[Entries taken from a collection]
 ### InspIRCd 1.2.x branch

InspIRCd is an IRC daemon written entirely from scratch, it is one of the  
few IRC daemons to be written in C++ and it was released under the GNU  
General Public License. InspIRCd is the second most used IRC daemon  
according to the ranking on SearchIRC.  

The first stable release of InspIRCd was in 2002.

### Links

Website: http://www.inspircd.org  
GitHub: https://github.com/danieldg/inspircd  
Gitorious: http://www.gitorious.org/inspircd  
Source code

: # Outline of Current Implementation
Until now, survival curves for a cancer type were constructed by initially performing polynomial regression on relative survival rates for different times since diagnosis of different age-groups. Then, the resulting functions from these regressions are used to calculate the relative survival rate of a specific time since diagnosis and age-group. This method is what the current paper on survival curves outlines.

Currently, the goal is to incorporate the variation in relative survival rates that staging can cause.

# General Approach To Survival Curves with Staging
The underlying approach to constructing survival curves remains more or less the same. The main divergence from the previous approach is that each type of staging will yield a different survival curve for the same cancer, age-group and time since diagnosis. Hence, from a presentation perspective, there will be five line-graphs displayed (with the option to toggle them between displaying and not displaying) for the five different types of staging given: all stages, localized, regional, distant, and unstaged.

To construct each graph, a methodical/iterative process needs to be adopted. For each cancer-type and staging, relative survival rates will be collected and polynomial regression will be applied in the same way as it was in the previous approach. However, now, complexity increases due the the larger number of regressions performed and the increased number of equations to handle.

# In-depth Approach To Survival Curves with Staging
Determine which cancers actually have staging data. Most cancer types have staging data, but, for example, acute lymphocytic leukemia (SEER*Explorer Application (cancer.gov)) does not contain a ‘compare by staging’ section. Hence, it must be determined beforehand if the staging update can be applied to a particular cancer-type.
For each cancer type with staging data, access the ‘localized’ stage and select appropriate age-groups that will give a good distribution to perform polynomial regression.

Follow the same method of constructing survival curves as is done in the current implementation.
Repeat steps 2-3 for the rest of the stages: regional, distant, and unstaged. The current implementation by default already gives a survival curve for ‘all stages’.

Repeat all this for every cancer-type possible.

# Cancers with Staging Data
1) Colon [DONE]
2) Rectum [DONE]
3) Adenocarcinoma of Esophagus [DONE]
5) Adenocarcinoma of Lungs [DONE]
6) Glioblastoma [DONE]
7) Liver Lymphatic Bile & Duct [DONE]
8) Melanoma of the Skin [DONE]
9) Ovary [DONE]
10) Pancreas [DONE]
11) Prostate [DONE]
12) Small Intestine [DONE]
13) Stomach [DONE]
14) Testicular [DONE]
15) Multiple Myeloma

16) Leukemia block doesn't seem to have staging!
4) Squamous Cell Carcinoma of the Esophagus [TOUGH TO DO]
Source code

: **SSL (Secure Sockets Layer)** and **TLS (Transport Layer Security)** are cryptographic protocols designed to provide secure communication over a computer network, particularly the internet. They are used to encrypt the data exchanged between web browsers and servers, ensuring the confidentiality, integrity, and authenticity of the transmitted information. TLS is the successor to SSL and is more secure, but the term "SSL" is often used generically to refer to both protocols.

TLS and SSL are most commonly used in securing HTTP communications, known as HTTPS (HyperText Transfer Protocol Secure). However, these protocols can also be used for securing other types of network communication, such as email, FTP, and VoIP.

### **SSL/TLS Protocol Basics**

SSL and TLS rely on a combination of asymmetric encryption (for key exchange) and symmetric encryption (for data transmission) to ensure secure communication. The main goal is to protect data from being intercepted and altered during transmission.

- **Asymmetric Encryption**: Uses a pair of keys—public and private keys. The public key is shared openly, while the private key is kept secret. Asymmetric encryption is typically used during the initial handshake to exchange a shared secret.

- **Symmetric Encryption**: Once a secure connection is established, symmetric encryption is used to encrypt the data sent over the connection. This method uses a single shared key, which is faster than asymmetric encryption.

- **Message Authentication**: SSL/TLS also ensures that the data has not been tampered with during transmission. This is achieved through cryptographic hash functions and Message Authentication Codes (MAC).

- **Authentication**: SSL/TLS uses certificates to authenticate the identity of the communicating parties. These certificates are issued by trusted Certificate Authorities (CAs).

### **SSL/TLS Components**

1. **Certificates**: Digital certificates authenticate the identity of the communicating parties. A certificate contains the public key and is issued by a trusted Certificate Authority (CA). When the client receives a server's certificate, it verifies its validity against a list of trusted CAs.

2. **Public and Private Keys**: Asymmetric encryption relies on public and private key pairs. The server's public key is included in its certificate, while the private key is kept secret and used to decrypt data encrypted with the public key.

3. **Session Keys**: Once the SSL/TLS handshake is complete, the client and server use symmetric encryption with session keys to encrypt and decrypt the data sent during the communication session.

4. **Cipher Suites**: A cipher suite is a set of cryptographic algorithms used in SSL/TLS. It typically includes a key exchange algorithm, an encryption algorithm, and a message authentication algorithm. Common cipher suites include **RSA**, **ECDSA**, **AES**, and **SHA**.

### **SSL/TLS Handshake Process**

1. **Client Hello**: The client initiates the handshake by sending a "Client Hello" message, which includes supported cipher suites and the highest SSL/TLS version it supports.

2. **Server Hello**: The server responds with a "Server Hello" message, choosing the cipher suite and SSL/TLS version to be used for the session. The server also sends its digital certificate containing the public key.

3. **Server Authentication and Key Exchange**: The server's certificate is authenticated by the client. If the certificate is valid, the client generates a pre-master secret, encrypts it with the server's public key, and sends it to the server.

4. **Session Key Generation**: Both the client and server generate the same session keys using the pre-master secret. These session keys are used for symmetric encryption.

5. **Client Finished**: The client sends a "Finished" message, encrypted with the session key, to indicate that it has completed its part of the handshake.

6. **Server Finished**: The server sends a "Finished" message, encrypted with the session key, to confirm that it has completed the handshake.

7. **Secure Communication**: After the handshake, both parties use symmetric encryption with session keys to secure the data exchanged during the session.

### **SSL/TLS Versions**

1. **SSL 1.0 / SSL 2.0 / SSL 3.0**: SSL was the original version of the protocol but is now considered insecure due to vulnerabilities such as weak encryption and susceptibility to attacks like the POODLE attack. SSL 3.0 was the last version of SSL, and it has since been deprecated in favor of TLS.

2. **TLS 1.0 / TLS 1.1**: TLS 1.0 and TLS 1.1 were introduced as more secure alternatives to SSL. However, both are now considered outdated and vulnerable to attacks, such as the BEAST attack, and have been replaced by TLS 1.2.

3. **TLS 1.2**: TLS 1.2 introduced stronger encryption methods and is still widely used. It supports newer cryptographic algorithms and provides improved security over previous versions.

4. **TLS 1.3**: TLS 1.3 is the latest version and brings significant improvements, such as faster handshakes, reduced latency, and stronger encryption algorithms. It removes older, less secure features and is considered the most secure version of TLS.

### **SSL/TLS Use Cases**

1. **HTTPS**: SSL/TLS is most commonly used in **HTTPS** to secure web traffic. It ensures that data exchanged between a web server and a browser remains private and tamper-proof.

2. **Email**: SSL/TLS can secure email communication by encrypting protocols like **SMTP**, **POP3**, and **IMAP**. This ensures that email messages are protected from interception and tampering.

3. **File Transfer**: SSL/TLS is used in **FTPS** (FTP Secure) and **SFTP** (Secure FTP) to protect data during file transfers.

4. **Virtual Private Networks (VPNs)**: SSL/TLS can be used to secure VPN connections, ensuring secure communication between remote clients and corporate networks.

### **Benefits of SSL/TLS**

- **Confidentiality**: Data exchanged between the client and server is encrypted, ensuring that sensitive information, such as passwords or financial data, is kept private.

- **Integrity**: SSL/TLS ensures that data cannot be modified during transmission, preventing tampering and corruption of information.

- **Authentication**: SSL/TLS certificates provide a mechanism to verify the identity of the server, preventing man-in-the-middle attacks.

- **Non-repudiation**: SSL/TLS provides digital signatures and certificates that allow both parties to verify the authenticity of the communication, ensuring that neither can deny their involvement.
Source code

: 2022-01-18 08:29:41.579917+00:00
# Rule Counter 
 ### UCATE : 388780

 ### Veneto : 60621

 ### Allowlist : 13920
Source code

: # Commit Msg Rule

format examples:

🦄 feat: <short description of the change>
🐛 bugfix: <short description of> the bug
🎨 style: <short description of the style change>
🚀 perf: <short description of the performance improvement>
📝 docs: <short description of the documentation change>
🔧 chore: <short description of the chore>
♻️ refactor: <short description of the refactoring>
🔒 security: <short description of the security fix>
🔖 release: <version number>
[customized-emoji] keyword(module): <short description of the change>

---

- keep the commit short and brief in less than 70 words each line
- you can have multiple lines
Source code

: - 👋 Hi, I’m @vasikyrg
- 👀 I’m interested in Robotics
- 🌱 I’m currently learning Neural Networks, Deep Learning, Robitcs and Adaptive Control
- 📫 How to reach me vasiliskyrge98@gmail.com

▶ ACTIVITY
From the records above, copy only the lines starting with the line that holds "- **Confidentiality**: Data" and going on through the line that holds "the style change>", exactly as written.

▶ SOLUTION BELOW
- **Confidentiality**: Data exchanged between the client and server is encrypted, ensuring that sensitive information, such as passwords or financial data, is kept private.

- **Integrity**: SSL/TLS ensures that data cannot be modified during transmission, preventing tampering and corruption of information.

- **Authentication**: SSL/TLS certificates provide a mechanism to verify the identity of the server, preventing man-in-the-middle attacks.

- **Non-repudiation**: SSL/TLS provides digital signatures and certificates that allow both parties to verify the authenticity of the communication, ensuring that neither can deny their involvement.
Source code

: 2022-01-18 08:29:41.579917+00:00
# Rule Counter 
 ### UCATE : 388780

 ### Veneto : 60621

 ### Allowlist : 13920
Source code

: # Commit Msg Rule

format examples:

🦄 feat: <short description of the change>
🐛 bugfix: <short description of> the bug
🎨 style: <short description of the style change>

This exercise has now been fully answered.